A mim, esse tipo de “ofensa” importa pouquíssimo. Primeiro, porque a fama é um bem que não me comove. E que pode ser uma maldição. Adoro passar despercebido nas minhas atividades diárias. Vou à PUC de ônibus, faço compras no supermercado, circulo a pé pelo Rio. Muito raramente alguém me reconhece e me cumprimenta. Rarissimamente alguém me para para conversar ou tirar um selfie. Não quero imaginar o inferno que seja não poder estar no meio das pessoas sem chamar muita atenção, ter que tirar dezenas de fotos, cumprimentar e até fugir de multidões o tempo todo. Como deve ser a vida do Roberto Carlos ou da Anitta? Segundo, porque realmente não acho que um dia eu vá saber quem eu sou. Mudei tanto e tantas vezes na vida que não acredito que tenha algo em mim que me defina. Nem minha carreira, que é a mesma há 38 anos. Atualmente, fazendo faculdade de Letras, me sinto começando algo novo que ainda nem sei do que se trata. Se tenho aprendido alguma coisa é a convivência com a incerteza, com a dúvida, com o vazio. Olga Ferreira deveria voltar à Universidade só para se liberar da minha resposta. Tenho questionado até o meu ofício, desejado novos desafios, ficado em silêncio criativo. Fico à espreita do surgimento do desejo, da paixão. Não é fácil. Em muitos momentos a ansiedade ataca forte, me sinto irresponsável de não estar pensando em compor, gravar, lançar, divulgar, como sempre fiz, e como sempre me imaginei fazendo. Para sempre satisfeito. Feito prisão perpétua. Mas, felizmente, não é proibido sofrer.

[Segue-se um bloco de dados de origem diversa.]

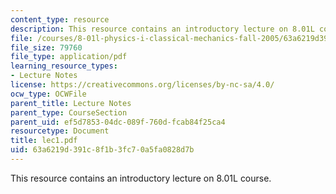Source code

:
 ```yaml
---
content_type: resource
description: This resource contains an introductory lecture on 8.01L course.
file: /courses/8-01l-physics-i-classical-mechanics-fall-2005/63a6219d391c8f1b3fc70a5fa0828d7b_lec1.pdf
file_size: 79760
file_type: application/pdf
learning_resource_types:
- Lecture Notes
license: https://creativecommons.org/licenses/by-nc-sa/4.0/
ocw_type: OCWFile
parent_title: Lecture Notes
parent_type: CourseSection
parent_uid: ef5d7853-04dc-089f-760d-fcab84f25ca4
resourcetype: Document
title: lec1.pdf
uid: 63a6219d-391c-8f1b-3fc7-0a5fa0828d7b
---
```

This resource contains an introductory lecture on 8.01L course.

Afinal, quem sabe quem eu sou? Minha mulher? Meus filhos? Meus amigos? Minha terapeuta? Eu? Os fãs? Só o Facebook e o Google acham que sabem. “Uma pesquisa publicada pelo “Proceedings of the National Academy of Sciences”, afirmou que o Facebook pode conhecer mais informações sobre você que a sua própria família e amigos. “[…] Em média, a cada 10 likes, era possível saber mais da pessoa do que um colega de trabalho, a cada 70 likes, melhor do que um amigo ou colega de quarto, e a cada 150 likes, era mais eficiente até do que um parente. Já para conseguir saber mais de alguém do que seu marido ou sua esposa, a coisa ficou mais difícil: foi preciso 300 curtidas analisadas para obter o mesmo índice”. [1] Algumas matérias que li na rede me garantem que, atualmente, com o aprimoramento dos algoritmos, o Facebook pode saber muito mais sobre mim do que eu mesmo. Minha subjetividade estaria inteiramente quantificada e disponível, basta que alguém saiba como analisar os dados da minha vida virtual. Só que o que ele sabe são o meu presente e o meu passado recente, não sabe o que eu posso vir a ser, porque isso vai depender do acaso — minha divindade favorita –, das conexões que eu puder fazer com o que mundo me apresentar, com as epifanias que vierem me arrebatar, com a dança dos afetos ao meu redor — e dentro de mim –, com a minha coragem e meu medo de me jogar no vazio.
E o acaso já começa a fazer das suas. Uma das coisas mais estimulantes de estar de volta à Universidade é a chance de poder ser bombardeado por ideias que nunca chegariam a mim se estivesse apenas seguindo a vida de músico popular. Essas últimas semanas foram especialmente provocativas por conta de algumas mesas de discussão. A primeira era sobre escritas performáticas e a segunda sobre arquivos artísticos. O que, à primeira vista, parece muito especializado e árido, disparou mil conexões que ainda estão germinando ideias para algo que pode vir a ser um espetáculo novo, bastante diferente de um show convencional. Só sei que não sei como será, e isso é o mais gratificante: pensar que depois de quase 40 anos fazendo música, existe algo que me desafia, sobre o qual não tenho controle e, que pode não dar em nada, mas já vai ter valido por me deixar nesse estado de invenção.